Current and future MEPs must do more to ensure effective EU regulations protect people and the environment, according to leading civil society groups.

At a roundtable event hosted by the European Environmental Bureau (EEB) in Brussels this week, MEPs from the left, green and conservative traditions listened to the priorities of environmental, health and social groups ahead of the European election.

The event was held as part of an EEB/New Economics Foundation project that aims to halt what they call “the EU’s deregulation drive”.

MEPs Philippe Lamberts (Green/EFA, Belgium), Sirpa Pietikäinen (EPP, Finland) and Helmut Scholz (GUE/NGL, Germany) were present at the event with a diverse range of NGO stakeholders including representatives from Seas at Risk, Friends of the Earth, WWF, BEUC, ECOS, the European Women’s Lobby, Social Platform and EuroHealthNet.

 

 

According to the New Economics Foundation, European politicians have put the interests of corporations ahead of those of people and the environment. They say “rules designed to protect us and the places and habitats we hold dear have been painted as ​‘burdens’ on business, and attempts are being made to destroy them.”

Patrick ten Brink, Director of EU Policy at the EEB agrees:

“Effective and properly implemented regulation ensures that our basic freedoms are protected.
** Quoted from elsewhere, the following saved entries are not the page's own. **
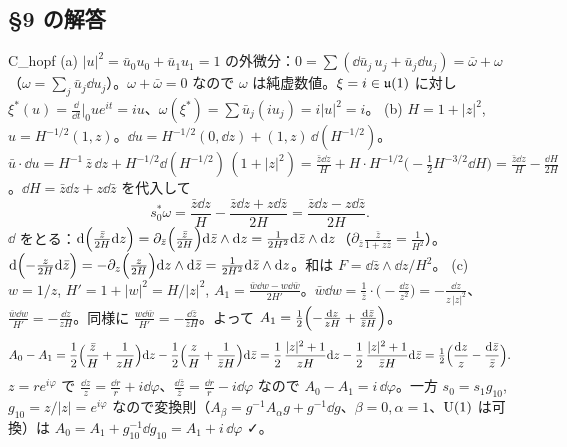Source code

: \subsection*{§9 の解答}
\begin{soll}{C_hopf}
(a) $|u|^2=\bar u_0u_0+\bar u_1u_1=1$ の外微分：$0=\sum(\dd\bar u_j\,u_j+\bar u_j\dd u_j)=\bar\omega+\omega$（$\omega=\sum_j\bar u_j\dd u_j$）。$\omega+\bar\omega=0$ なので $\omega$ は純虚数値。$\xi=i\in\mathfrak{u}(1)$ に対し $\xi^*(u)=\frac{\dd}{\dd t}|_0ue^{it}=iu$、$\omega(\xi^*)=\sum\bar u_j(iu_j)=i|u|^2=i$。
(b) $H=1+|z|^2$, $u=H^{-1/2}(1,z)$。$\dd u=H^{-1/2}(0,\dd z)+(1,z)\,\dd(H^{-1/2})$。$\bar u\cdot\dd u=H^{-1}\,\bar z\,\dd z+H^{-1/2}\dd(H^{-1/2})\,(1+|z|^2)=\frac{\bar z\dd z}H+H\cdot H^{-1/2}\bigl(-\tfrac12H^{-3/2}\dd H\bigr)=\frac{\bar z\dd z}H-\frac{\dd H}{2H}$。$\dd H=\bar z\dd z+z\dd\bar z$ を代入して
\[
s_0^*\omega=\frac{\bar z\dd z}H-\frac{\bar z\dd z+z\dd\bar z}{2H}=\frac{\bar z\dd z-z\dd\bar z}{2H}.
\]
$\dd$ をとる：$\mathrm{d}\Bigl(\frac{\bar z}{2H}\mathrm{d} z\Bigr)=\partial_{\bar z}\Bigl(\frac{\bar z}{2H}\Bigr)\mathrm{d}\bar z\wedge\mathrm{d} z=\frac1{2H^2}\mathrm{d}\bar z\wedge\mathrm{d} z$（$\partial_{\bar z}\frac{\bar z}{1+z\bar z}=\frac1{H^2}$）。$\mathrm{d}\Bigl(-\frac z{2H}\mathrm{d}\bar z\Bigr)=-\partial_z\Bigl(\frac z{2H}\Bigr)\mathrm{d} z\wedge\mathrm{d}\bar z=\frac1{2H^2}\mathrm{d}\bar z\wedge\mathrm{d} z$。和は $F=\dd\bar z\wedge\dd z/H^2$。
(c) $w=1/z$, $H'=1+|w|^2=H/|z|^2$, $A_1=\frac{\bar w\dd w-w\dd\bar w}{2H'}$。$\bar w\dd w=\frac1{\bar z}\cdot\bigl(-\frac{\dd z}{z^2}\bigr)=-\frac{\dd z}{z\,|z|^2}$、$\frac{\bar w\dd w}{H'}=-\frac{\dd z}{zH}$。同様に $\frac{w\dd\bar w}{H'}=-\frac{\dd\bar z}{\bar zH}$。よって $A_1=\frac12\Bigl(-\frac{\mathrm{d} z}{zH}+\frac{\mathrm{d}\bar z}{\bar zH}\Bigr)$。
\[
A_0-A_1=\frac12\Bigl(\frac{\bar z}H+\frac1{zH}\Bigr)\mathrm{d} z-\frac12\Bigl(\frac zH+\frac1{\bar zH}\Bigr)\mathrm{d}\bar z=\frac12\,\frac{|z|^2+1}{zH}\mathrm{d} z-\frac12\,\frac{|z|^2+1}{\bar zH}\mathrm{d}\bar z=\tfrac12\Bigl(\frac{\mathrm{d} z}z-\frac{\mathrm{d}\bar z}{\bar z}\Bigr).
\]
$z=re^{i\varphi}$ で $\frac{\dd z}z=\frac{\dd r}r+i\dd\varphi$、$\frac{\dd\bar z}{\bar z}=\frac{\dd r}r-i\dd\varphi$ なので $A_0-A_1=i\,\dd\varphi$。一方 $s_0=s_1g_{10}$, $g_{10}=z/|z|=e^{i\varphi}$ なので変換則（$A_\beta=g^{-1}A_\alpha g+g^{-1}\dd g$、$\beta=0,\alpha=1$、$\mathrm{U}(1)$ は可換）は $A_0=A_1+g_{10}^{-1}\dd g_{10}=A_1+i\,\dd\varphi$ ✓。
\end{soll}


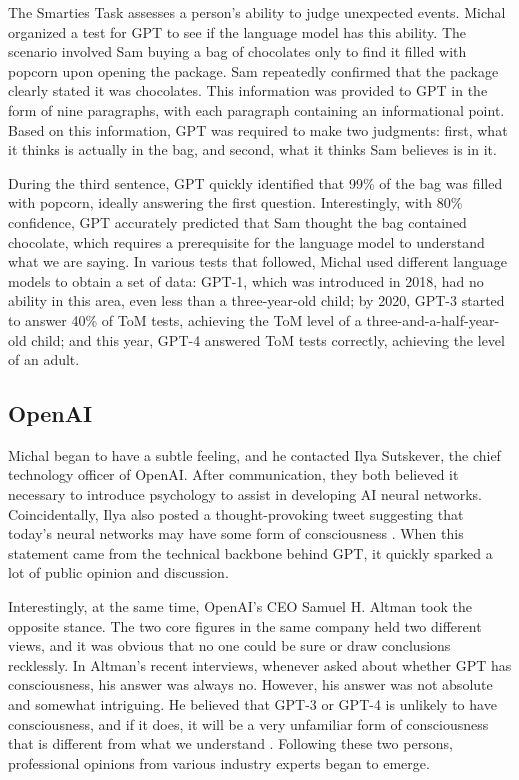 \documentclass[10pt,journal,compsoc]{IEEEtran}
\begin{document}
The Smarties Task assesses a person's ability to judge unexpected events. Michal organized a test for GPT to see if the language model has this ability. The scenario involved Sam buying a bag of chocolates only to find it filled with popcorn upon opening the package. Sam repeatedly confirmed that the package clearly stated it was chocolates. This information was provided to GPT in the form of nine paragraphs, with each paragraph containing an informational point. Based on this information, GPT was required to make two judgments: first, what it thinks is actually in the bag, and second, what it thinks Sam believes is in it. \cite{心智}

During the third sentence, GPT quickly identified that 99\% of the bag was filled with popcorn, ideally answering the first question. Interestingly, with 80\% confidence, GPT accurately predicted that Sam thought the bag contained chocolate, which requires a prerequisite for the language model to understand what we are saying. In various tests that followed, Michal used different language models to obtain a set of data: GPT-1, which was introduced in 2018, had no ability in this area, even less than a three-year-old child; by 2020, GPT-3 started to answer 40\% of ToM tests, achieving the ToM level of a three-and-a-half-year-old child; and this year, GPT-4 answered ToM tests correctly, achieving the level of an adult. \cite{心智}


\subsection{OpenAI}

Michal began to have a subtle feeling, and he contacted Ilya Sutskever, the chief technology officer of OpenAI. After communication, they both believed it necessary to introduce psychology to assist in developing AI neural networks. Coincidentally, Ilya also posted a thought-provoking tweet suggesting that today's neural networks may have some form of consciousness \cite{或许存在}. When this statement came from the technical backbone behind GPT, it quickly sparked a lot of public opinion and discussion.

Interestingly, at the same time, OpenAI's CEO Samuel H. Altman took the opposite stance. The two core figures in the same company held two different views, and it was obvious that no one could be sure or draw conclusions recklessly. In Altman's recent interviews, whenever asked about whether GPT has consciousness, his answer was always no. However, his answer was not absolute and somewhat intriguing. He believed that GPT-3 or GPT-4 is unlikely to have consciousness, and if it does, it will be a very unfamiliar form of consciousness that is different from what we understand \cite{没有}. Following these two persons, professional opinions from various industry experts began to emerge.
\end{document}
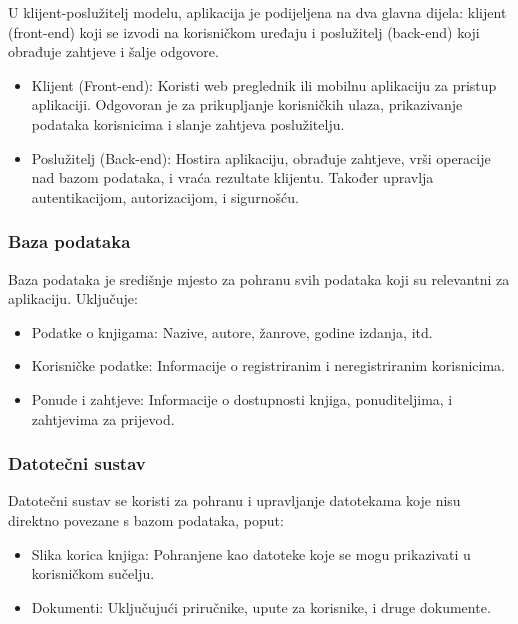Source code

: U klijent-poslužitelj modelu, aplikacija je podijeljena na dva glavna dijela: klijent (front-end) koji se izvodi na korisničkom uređaju i poslužitelj (back-end) koji obrađuje zahtjeve i šalje odgovore.
\begin{itemize}
		  \item {Klijent (Front-end): Koristi web preglednik ili mobilnu aplikaciju za pristup aplikaciji. Odgovoran je za prikupljanje korisničkih ulaza, prikazivanje podataka korisnicima i slanje zahtjeva poslužitelju.}
		  \item {Poslužitelj (Back-end): Hostira aplikaciju, obrađuje zahtjeve, vrši operacije nad bazom podataka, i vraća rezultate klijentu. Također upravlja autentikacijom, autorizacijom, i sigurnošću.}	\\
	   \end{itemize}
	   


 \subsubsection{Baza podataka}

Baza podataka je središnje mjesto za pohranu svih podataka koji su relevantni za aplikaciju. Uključuje:
\begin{itemize}
		  \item {Podatke o knjigama: Nazive, autore, žanrove, godine izdanja, itd.}
		  \item {Korisničke podatke: Informacije o registriranim i neregistriranim korisnicima.}	
            \item {Ponude i zahtjeve: Informacije o dostupnosti knjiga, ponuditeljima, i zahtjevima za prijevod.} \\
	   \end{itemize} 


 \subsubsection{Datotečni sustav}

Datotečni sustav se koristi za pohranu i upravljanje datotekama koje nisu direktno povezane s bazom podataka, poput:
\begin{itemize}
		  \item {Slika korica knjiga: Pohranjene kao datoteke koje se mogu prikazivati u korisničkom sučelju.}
		  \item {Dokumenti: Uključujući priručnike, upute za korisnike, i druge dokumente.} \\
	   \end{itemize} 

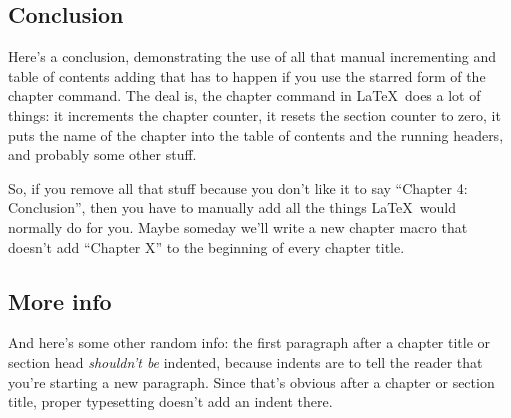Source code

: \documentclass[12pt,twoside]{reedfancy}
\begin{document}
\begin{spacing}{1.25}
\chapter{Conclusion}
\label{concl}
	
Here's a conclusion, demonstrating the use of all that manual incrementing and table of contents adding that has to happen if you use the starred form of the chapter command. The deal is, the chapter command in \LaTeX\ does a lot of things: it increments the chapter counter, it resets the section counter to zero, it puts the name of the chapter into the table of contents and the running headers, and probably some other stuff. 

So, if you remove all that stuff because you don't like it to say ``Chapter 4: Conclusion'', then you have to manually add all the things \LaTeX\ would normally do for you. Maybe someday we'll write a new chapter macro that doesn't add ``Chapter X'' to the beginning of every chapter title.

\section{More info}
And here's some other random info: the first paragraph after a chapter title or section head \emph{shouldn't be} indented, because indents are to tell the reader that you're starting a new paragraph. Since that's obvious after a chapter or section title, proper typesetting doesn't add an indent there. 





  \backmatter %

%  

    

\end{spacing}
\end{document}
We all have the right to clean air and water, and a safe environment free of dangerous toxic chemicals.”

The European Commission has made “better regulation” a priority since the previous European elections in 2014, with corporate lobby groups like Business Europe welcoming efforts to remove regulation.

However, the New Economics Foundation calls this a “narrow, outdated ideological crusade” that has led critical regulation to be “subjected to a process of intensive scrutiny” and in an article for META last year, Ian Carey called it: “Europe’s threat from within“.

Scrutiny of EU laws is carried out through so-called ‘REFIT’ exercises, where the European Commission consults with stakeholders and assesses the effectiveness of EU rules.

The Commission says that the REFIT platform is designed to make EU law “simpler and less costly”, but recent reviews have suggested it is the implementation of EU law by national governments that should be improved, rather than the laws themselves.

In 2015, when a REFIT exercise threatened the EU’s nature protection laws, more than half a million EU citizens responded to a consultation to demand they – and Europe’s previous nature – be saved. After a year of campaigning environmental groups declared that nature had “dodged a bullet” as the Birds and Habitats Directives were retained.

An ongoing REFIT of the EU’s prized air quality laws has recently presented industry lobbyists and even a German government minister the chance to argue for crucial health protections to be weakened.

Right now, citizens are being asked to stand up for another existing EU law: the Water Framework Directive, which many national governments want to weaken. More than 350,000 people have already supported this petition.

Campaigners say the Commission is wasting time checking whether laws are effective rather than ensuring they are being followed in the first place. Sergiy Moroz, Senior Policy Officer at EEB said:

“If there’s a problem with the EU’s flagship water law, it’s not that it is not fit for purpose, it’s that it’s not properly implemented and enforced.”